In determining eligibility in a case where there has been no previous contact with specialist services a local authority should normally require independent medical advice, or check any register of people with learning disabilities which might be held by the Social Services Department of the applicant's local council.

Under Section 92 of the Road Traffic Act 1988 the Secretary of State may refuse to issue a driving licence on the grounds of the applicant's medical fitness. Those who are currently barred from holding a licence are people with:
a. epilepsy (unless it is of a type which does not pose a danger - see below);
b. severe mental disorder;
c. liability to sudden attacks of giddiness or fainting (whether as a result of cardiac disorder or otherwise);
d. inability to read a registration plate in good light at 20.5 metres (with lenses if worn);
e. other disabilities which are likely to cause the driving of vehicles by them to be a source of danger to the public.

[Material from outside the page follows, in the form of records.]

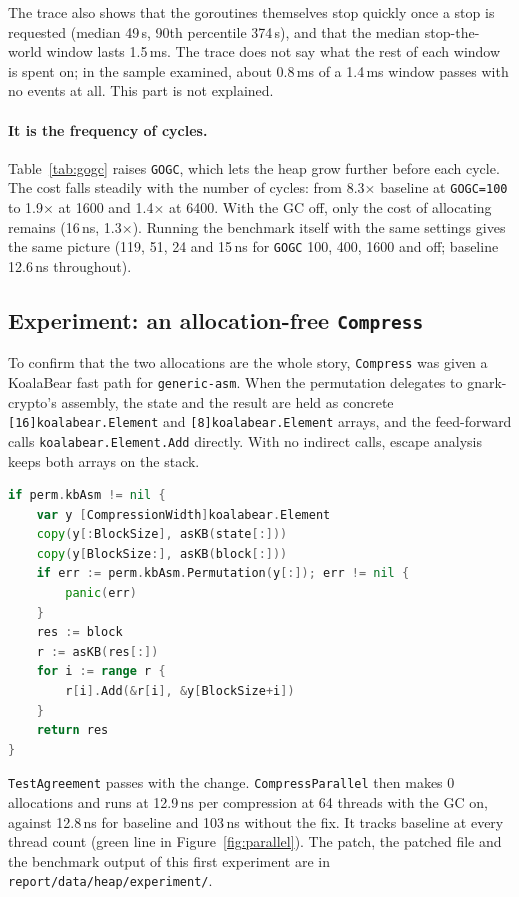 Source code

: \documentclass[10pt,a4paper]{article}
\begin{document}
The trace also shows that the goroutines themselves stop quickly once a stop is requested
(median 49\,\textmu s, 90th percentile 374\,\textmu s), and that the median stop-the-world
window lasts 1.5\,ms. The trace does not say what the rest of each window is spent on; in
the sample examined, about 0.8\,ms of a 1.4\,ms window passes with no events at all. This
part is not explained.




\paragraph{It is the frequency of cycles.} Table~\ref{tab:gogc} raises \texttt{GOGC}, which
lets the heap grow further before each cycle. The cost falls steadily with the number of
cycles: from 8.3$\times$ baseline at \texttt{GOGC=100} to 1.9$\times$ at 1600 and
1.4$\times$ at 6400. With the GC off, only the cost of allocating remains (16\,ns,
1.3$\times$). Running the benchmark itself with the same settings gives the same picture
(119, 51, 24 and 15\,ns for \texttt{GOGC} 100, 400, 1600 and off; baseline 12.6\,ns
throughout).

\subsection{Experiment: an allocation-free \texttt{Compress}}\label{sec:fix}

To confirm that the two allocations are the whole story, \texttt{Compress} was given a
KoalaBear fast path for \texttt{generic-asm}. When the permutation delegates to
gnark-crypto's assembly, the state and the result are held as concrete
\texttt{[16]koalabear.Element} and \texttt{[8]koalabear.Element} arrays, and the feed-forward
calls \texttt{koalabear.Element.Add} directly. With no indirect calls, escape analysis keeps
both arrays on the stack.
\begin{lstlisting}[language=Go,caption={The fast path added at the top of \texttt{Compress} (\texttt{report/data/heap/experiment/}).},label=lst:fastpath]
if perm.kbAsm != nil {
	var y [CompressionWidth]koalabear.Element
	copy(y[:BlockSize], asKB(state[:]))
	copy(y[BlockSize:], asKB(block[:]))
	if err := perm.kbAsm.Permutation(y[:]); err != nil {
		panic(err)
	}
	res := block
	r := asKB(res[:])
	for i := range r {
		r[i].Add(&r[i], &y[BlockSize+i])
	}
	return res
}
\end{lstlisting}
\texttt{TestAgreement} passes with the change. \texttt{CompressParallel} then makes
0 allocations and runs at 12.9\,ns per compression at 64 threads with the GC on, against
12.8\,ns for baseline and 103\,ns without the fix. It tracks baseline at every thread count
(green line in Figure~\ref{fig:parallel}). The patch, the patched file and the benchmark
output of this first experiment are in \texttt{report/data/heap/experiment/}.
\end{document}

It will be seen that specific reference is made to people who persistently misuse drugs or alcohol. Those people are not covered by the definition of 'disabled person' under the 2000 Act and are thus not entitled to the statutory minimum travel concession.

It is not a condition of entitlement under this category that the disabled person should apply for and be refused a driving licence (which would be unduly burdensome for everyone involved). If, for people with any of the disabilities (b) - (d) listed above, the local authority can be confident that a licence would be refused it should therefore be able to issue the travel pass automatically. For (a) epilepsy - the bar is not automatic and depends on the circumstances.

The Motor Vehicles (Driving Licences) (Amendment) Regulations 2013 (SI 2013/258) permit the grant of a driving licence to a person with epilepsy if that person meets a number of conditions concerning the type and frequency of their seizures.1
1 See the Motor Vehicle (Driving Licences) Regulations (S.I. 1999/2864) (as amended).

There are a number of categories of "severe mental disorder" under which people may qualify. Authorities will need to assess individuals on a case-by-case basis as eligibility may depend on the severity of the condition. Such conditions include (but are not limited to) dementia (or any organic brain syndrome); behaviour disorders (including post head injury syndrome and Non-Epileptic Seizure Disorder); and personality disorders.

Other groups include:
a. People with restricted visual fields, who will be refused a licence if they do not have a horizontal field of vision of at least 120 degrees, or if they have significant scotoma encroaching within 20 degrees of the central fixation point in any meridian or, sometimes, if they have restricted vertical fields of vision; and
b. People with insulin-dependent diabetes: In general people with insulin dependent diabetes can continue to drive - though their licence may be renewable on a 1, 2, or 3-yearly basis. However, where the person experiences disabling hypoglycaemia they will be prevented from driving until their diabetes is controlled.

The above list is not comprehensive. Any person with a cardiac, locomotor, renal or neurological disorder might qualify. Where there is doubt about whether someone would be refused a driving licence, the local authority is strongly advised to seek independent medical advice.